By the way, though we need some consistent Persona branding to make a successful user experience, we don’t need the Persona brand to be overbearing. Already, with Persona, web sites can add a prominent logo of their choosing to the Persona login screen. And we’re working on new approaches that would give sites even more control over the branding, while giving users just the hint they need to understand that this is the same login system they trust everywhere else. Check it out.
Benlog 
Comments
3 responses to “Identity Systems: white labeling is a no-go”
I believe the calls for “white labeling” are red herrings. Rather, I suspect they’re a sign that the Persona experience has room to more fully champion, promote, and celebrate each site’s branding.
Right now, Persona’s visual style risks over-emphasizing infrastructure (Persona!), at the expense of content (the site!). We took a huge step forward with the introduction of siteName and siteLogo, but what if sites could also specify a background color? That’s what I explored with the mockups at http://callahad.github.io/persona-popup-mockup/.
From the initial reaction, I think we’re on to something.
Alex Faaborg gave a fantastic talk about the design of Firefox in late 2011. In the three minutes from 27:00 to 30:00, he covers how Firefox seamlessly adopts the look and feel of its host operating system without forfeiting its own unique identity.
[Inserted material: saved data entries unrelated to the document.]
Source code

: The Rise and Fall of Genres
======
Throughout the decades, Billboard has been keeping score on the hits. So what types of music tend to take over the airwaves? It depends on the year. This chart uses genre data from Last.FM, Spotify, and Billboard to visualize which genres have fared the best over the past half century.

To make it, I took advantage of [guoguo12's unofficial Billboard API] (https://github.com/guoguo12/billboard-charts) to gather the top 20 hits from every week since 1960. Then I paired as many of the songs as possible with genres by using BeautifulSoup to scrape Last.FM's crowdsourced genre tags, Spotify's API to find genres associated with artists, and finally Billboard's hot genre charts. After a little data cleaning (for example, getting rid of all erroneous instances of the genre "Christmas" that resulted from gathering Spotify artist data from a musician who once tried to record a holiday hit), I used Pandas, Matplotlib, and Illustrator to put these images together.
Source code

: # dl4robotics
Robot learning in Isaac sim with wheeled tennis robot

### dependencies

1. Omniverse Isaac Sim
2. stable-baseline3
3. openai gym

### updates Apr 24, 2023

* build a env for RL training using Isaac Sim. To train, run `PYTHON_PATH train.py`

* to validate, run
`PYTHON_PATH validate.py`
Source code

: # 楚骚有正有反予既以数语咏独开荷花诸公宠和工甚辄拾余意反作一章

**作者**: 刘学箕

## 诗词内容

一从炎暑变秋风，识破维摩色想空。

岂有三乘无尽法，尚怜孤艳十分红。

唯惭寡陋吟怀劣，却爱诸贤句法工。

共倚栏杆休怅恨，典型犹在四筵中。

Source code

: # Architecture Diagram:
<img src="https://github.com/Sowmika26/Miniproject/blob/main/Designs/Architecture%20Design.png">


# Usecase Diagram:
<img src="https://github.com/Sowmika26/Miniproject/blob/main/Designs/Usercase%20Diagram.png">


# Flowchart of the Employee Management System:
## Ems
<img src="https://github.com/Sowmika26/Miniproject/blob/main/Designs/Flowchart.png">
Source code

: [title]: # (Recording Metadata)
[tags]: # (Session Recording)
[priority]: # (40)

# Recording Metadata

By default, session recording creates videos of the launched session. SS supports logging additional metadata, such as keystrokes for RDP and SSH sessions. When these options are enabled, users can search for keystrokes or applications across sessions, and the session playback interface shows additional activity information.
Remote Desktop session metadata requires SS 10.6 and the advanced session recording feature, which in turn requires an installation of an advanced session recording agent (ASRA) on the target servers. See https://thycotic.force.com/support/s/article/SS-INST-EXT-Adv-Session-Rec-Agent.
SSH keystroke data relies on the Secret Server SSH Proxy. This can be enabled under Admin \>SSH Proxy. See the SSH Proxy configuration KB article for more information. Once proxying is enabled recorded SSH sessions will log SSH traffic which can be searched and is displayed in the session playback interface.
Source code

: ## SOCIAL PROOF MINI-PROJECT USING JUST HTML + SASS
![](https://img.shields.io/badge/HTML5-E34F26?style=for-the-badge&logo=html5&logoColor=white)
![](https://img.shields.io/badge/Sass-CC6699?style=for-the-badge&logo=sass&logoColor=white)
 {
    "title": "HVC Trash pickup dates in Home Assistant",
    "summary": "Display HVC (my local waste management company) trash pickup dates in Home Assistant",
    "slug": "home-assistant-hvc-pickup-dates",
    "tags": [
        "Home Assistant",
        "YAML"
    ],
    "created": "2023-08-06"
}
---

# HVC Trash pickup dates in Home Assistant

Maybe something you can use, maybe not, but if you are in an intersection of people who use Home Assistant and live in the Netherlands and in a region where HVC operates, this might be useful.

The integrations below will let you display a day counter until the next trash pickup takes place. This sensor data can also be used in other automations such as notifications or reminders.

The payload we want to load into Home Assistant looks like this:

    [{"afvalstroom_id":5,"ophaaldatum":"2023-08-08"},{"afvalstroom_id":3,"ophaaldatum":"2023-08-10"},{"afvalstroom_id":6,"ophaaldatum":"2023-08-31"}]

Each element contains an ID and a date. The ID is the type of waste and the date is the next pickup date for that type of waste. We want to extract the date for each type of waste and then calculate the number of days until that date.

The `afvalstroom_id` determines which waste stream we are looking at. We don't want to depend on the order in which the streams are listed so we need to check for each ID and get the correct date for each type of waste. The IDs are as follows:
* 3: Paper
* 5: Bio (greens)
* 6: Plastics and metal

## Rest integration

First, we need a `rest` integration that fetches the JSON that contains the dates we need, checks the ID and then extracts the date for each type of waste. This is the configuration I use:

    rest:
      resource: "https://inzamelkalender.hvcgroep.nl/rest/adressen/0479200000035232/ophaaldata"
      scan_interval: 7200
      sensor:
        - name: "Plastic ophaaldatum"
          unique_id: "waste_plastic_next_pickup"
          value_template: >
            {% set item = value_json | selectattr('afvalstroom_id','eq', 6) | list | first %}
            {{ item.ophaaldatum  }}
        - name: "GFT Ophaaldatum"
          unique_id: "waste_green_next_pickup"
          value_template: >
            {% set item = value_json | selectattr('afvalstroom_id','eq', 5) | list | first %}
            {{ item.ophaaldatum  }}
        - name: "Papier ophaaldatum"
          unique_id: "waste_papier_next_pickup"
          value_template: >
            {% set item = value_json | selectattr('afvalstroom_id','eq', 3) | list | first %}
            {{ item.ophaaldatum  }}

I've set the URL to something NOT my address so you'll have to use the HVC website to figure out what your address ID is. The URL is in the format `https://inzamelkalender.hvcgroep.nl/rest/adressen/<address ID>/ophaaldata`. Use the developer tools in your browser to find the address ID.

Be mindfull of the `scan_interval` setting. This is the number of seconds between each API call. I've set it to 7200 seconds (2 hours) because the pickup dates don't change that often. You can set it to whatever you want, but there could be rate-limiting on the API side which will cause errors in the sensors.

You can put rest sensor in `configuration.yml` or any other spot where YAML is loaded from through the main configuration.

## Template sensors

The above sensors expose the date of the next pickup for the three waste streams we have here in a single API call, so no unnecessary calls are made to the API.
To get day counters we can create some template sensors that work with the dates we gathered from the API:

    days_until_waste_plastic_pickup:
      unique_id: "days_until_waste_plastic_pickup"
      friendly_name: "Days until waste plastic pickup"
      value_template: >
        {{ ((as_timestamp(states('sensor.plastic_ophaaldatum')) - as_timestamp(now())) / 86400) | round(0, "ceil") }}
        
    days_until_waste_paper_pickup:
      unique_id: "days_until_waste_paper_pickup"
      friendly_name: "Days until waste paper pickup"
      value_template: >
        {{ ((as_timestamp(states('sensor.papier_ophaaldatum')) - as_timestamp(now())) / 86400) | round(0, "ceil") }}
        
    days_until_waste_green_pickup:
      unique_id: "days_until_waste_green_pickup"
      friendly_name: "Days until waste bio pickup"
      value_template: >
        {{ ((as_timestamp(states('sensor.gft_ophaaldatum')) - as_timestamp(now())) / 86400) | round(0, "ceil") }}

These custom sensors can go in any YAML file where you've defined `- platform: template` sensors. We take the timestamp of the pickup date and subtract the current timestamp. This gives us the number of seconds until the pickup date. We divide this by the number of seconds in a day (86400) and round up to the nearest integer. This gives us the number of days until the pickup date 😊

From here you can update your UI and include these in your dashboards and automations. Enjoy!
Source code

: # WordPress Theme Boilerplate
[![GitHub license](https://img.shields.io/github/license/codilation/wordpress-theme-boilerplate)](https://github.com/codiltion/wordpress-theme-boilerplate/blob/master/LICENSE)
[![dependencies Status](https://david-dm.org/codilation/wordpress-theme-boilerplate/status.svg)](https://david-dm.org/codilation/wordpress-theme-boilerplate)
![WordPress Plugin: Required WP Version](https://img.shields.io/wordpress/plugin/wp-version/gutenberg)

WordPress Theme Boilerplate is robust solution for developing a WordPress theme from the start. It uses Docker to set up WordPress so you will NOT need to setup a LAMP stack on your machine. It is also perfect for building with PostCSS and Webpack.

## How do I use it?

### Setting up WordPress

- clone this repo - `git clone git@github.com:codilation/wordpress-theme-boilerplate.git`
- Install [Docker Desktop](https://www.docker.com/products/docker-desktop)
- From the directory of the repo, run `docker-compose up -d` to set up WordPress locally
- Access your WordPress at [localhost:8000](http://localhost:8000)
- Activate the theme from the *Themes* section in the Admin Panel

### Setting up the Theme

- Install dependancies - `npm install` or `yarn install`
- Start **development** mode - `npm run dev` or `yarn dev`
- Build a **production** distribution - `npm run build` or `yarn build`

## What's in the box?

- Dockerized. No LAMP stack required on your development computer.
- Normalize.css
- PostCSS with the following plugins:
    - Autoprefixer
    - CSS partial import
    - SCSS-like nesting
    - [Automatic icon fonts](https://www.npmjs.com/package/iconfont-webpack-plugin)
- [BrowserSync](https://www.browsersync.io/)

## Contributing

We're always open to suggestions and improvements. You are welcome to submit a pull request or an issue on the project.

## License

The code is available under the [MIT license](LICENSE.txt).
I’d highly recommend watching that three minute segment: http://www.youtube.com/watch?v=hMDBwa4huUY#t=27m
Would those same principles apply equally well to Persona?
pzxc’s post lacks comments, so I’ll chime in here.
pzxc’s tagline “web development predicts the future” is another perfect way to frame the branding argument. Persona *is* an API (and a protocol) and it’s meant to be native in the Browser. When that happens, these branding questions go away.
The current popup is a temporary transition step, that *predicts the future* of how people will actually interact with Persona.
Give yourself the design problem of branding this popup. It’s quite challenging, as we don’t want this to seem to be a Firefox product which would alienate other browser vendors. But as Ben says here, it can’t be an invisible brand for UX and security reasons.
So we’ve created a neutral brand and encouraged other browser vendors to use the name, starting with the web based dialog.
Before Persona is build into the browser-chrome and is still just a
ordinary javascript popup, it will be far to easy to fake and phish. It
teaches the user to login using a link from an untrusted (although
innocent looking) site, directly contrary to what we have been trying to
users for ever. The users only defense is the url-bar of the popup (if
it isn’t just hidden by the phisher, e.g. using a simulated popup), but
few users will comprehend that e.g.
“https://www.innocent-looking.com/login” is very dangerous. So the popup
solution (even if you meant it to be temporary) is bad for the web. The
in-browser solution on the other hand can and should be completely
“white-box”. But the fact that Mozilla have not chosen to add it to the
browser (although it would add no distractions for users/sites not using
the feature) would seem to indicate to sites and other browser vendors
that Mozilla isn’t serious about the feature.
Also the current
implementation of yahoo-login looks like a bad phishing attempt already
(login-box doesn’t fit in the window with no way to scoll, no obvious
way to go back and a dead-end if the popup is closed at that point,
wrong word-wrap of “yahoo.login.person – a.org”).
> we don’t want this to seem to be a Firefox product which would alienate other browser vendors
Renaming
it from the obvious and vendor neutral “BrowserID” to the obscure and
Mozilla-specific “Mozilla Persona” pretty much ensured that other
browser vendors will never touch it and thus killed it.